Many theorems are that a statement $P(n)$ is true for all positive integers $n$ (here, $P(n)$ is a predicate or propositional function). Mathematical induction is a technique for proving theorems of this kind. In other words, mathematical induction is used to prove propositions of the form $\forall n\, P(n)$ , where the universe of discourse is the set $\{ 0, 1 , 2, \dots \}$ of non-negative integers, or sometimes the set $\{ 1, 2, \dots \}$ .

A proof by mathematical induction that $P(n)$ is true for every positive integer $n$ consists of two steps:

Basis step The proposition $P(0)$ (or sometimes $P(1)$ ) is shown to be true.

Inductive step The implication

P(n) \rightarrow P(n + 1 )

is shown to be true for every non-negative integer $n$ .

The inductive hypothesis

Here $P(n)$ is called the inductive hypothesis. When we complete both steps of a proof by mathematical induction, we have proved that $P(n)$ is true for all positive integers $n$ ; that is, we have shown that $\forall n\, P(n)$ is true.

Expressed as a rule of inference, this proof technique can be stated as

[P( 0 ) \wedge \forall n (P(n) \rightarrow P(n + 1 ))] \rightarrow \forall n \in \N \, P(n)

How to write a proof by induction

The first step in the proof is to show that $P(0)$ is true. This amounts to showing that the particular statement $P(n)$ obtained when $n$ is replaced by $0$ is true.

The next step is to show that $P(n) \rightarrow P(n + 1)$ is true for every positive integer $n$ . This can be done by assuming that $P(n)$ is true and showing that under this hypothesis $P(n + 1 )$ must also be true.

The final step of the proof is to invoke the “principle of mathematical induction” which implies the theorem $\forall n, P(n)$ is true.

Example 3.1. When doing an inductive proof, think of a (business) letter format.

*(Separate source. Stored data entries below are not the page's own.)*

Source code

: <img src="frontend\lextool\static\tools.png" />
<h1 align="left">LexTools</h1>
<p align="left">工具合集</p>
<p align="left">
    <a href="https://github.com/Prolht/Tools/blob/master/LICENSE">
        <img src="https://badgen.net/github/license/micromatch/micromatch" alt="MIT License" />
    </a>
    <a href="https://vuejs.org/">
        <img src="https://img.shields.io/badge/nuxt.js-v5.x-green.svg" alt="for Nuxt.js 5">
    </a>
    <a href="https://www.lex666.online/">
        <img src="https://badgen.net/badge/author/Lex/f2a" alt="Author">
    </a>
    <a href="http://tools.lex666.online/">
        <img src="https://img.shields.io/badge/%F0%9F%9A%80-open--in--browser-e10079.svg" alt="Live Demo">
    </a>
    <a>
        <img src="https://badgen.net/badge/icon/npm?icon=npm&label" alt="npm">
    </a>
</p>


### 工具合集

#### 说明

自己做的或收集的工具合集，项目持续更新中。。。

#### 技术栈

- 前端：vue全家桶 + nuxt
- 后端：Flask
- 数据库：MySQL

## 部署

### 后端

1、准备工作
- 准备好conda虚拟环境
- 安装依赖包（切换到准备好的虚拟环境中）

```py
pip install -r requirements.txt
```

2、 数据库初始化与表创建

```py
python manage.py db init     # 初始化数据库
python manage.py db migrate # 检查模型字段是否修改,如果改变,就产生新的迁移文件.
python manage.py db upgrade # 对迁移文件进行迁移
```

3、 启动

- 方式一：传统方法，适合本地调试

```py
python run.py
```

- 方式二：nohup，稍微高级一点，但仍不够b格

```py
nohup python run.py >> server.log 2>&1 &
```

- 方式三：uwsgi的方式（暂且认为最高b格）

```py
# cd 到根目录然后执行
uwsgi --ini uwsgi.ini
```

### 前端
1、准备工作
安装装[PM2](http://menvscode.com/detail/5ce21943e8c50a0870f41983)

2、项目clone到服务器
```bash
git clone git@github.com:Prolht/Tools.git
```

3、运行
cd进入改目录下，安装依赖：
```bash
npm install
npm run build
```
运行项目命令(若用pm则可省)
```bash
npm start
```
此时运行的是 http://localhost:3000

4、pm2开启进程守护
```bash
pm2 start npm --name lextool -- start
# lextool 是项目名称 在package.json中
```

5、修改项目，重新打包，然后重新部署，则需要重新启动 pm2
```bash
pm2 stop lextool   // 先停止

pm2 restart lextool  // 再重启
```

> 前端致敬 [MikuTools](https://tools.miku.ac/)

Let $P(n)$ be the statement ”…”.

$P(m)$ is true because …

Assume $P(k),$ for some $k \geq m$ , is true:

Here is an argument that $P(k+1)$ must be true, assuming that $P(k)$ is true. …

Thus, by the principle of mathematical induction,

$P(n)$ is true for every integer $n\geq m$ .

Although we are taking $m=0$ in this discussion it is sometimes convenient to start with $m=1$ , or $m=2$ , etc.

Important remark

In a proof by mathematical induction it is not assumed that $P(n)$ is true for all positive integers! It is only shown that if $P(n)$ is true, then $P(n + 1)$ is also true, that is, $P(n) \rightarrow P(n+1)$ . Thus, a proof by mathematical induction is not a circular argument.

When we use mathematical induction to prove a theorem, we first show that $P(0)$ is true. Then we know that $P(1)$ is true, since $P(0)$ implies $P(1)$ . Further, we know that $P(2)$ is true, since $P(1)$ implies $P(2)$ . Continuing along these lines, we see that $P(k)$ is true, for any positive integer $k$ .

The domino illustration

A way to illustrate the principle of mathematical induction is to consider an infinite row of dominoes, labelled $1, 2, 3, \ldots, n$ , where each domino is standing up. Let $P(n)$ be the proposition that domino $n$ is knocked over. If $P(1)$ is true (meaning: the first domino is knocked over), and if $P(n) \rightarrow P(n + 1 )$ is true (meaning: if the $th$ domino is knocked over then it also knocks over the $(n + 1 )$ -th domino), then all the dominoes are knocked over.

Why mathematical induction is valid

The validity of mathematical induction as a proof technique comes from the well-ordering property of the natural numbers.

Suppose we know that $P( 0 )$ is true and that the proposition $P(n) \rightarrow P(n + 1 )$ is true for all positive integers $n.$ To show that $P(n)$ must be true for all positive integers, assume that there is at least one positive integer for which $P(n)$ is false.

Then the set $S$ of non-negative integers for which $P(n)$ is false is nonempty.
Thus, by the well-ordering property, $S$ has a least element, which will be denoted by $k$ . We know that $k$ cannot be 0 since $P(0)$ is true.
Since $k$ is positive and greater than 1, $k - 1$ is a positive integer.
Furthermore, since $k - 1$ is less than $k$ , it is not in $S$ , so $P(k - 1)$ must be true.
Since the implication P $(k - 1) \rightarrow P(k)$ is also true, it must be the case that $P(k)$ is true. This contradicts the choice of $k$ .
Hence, $P(n)$ must be true for every positive integer $n$ .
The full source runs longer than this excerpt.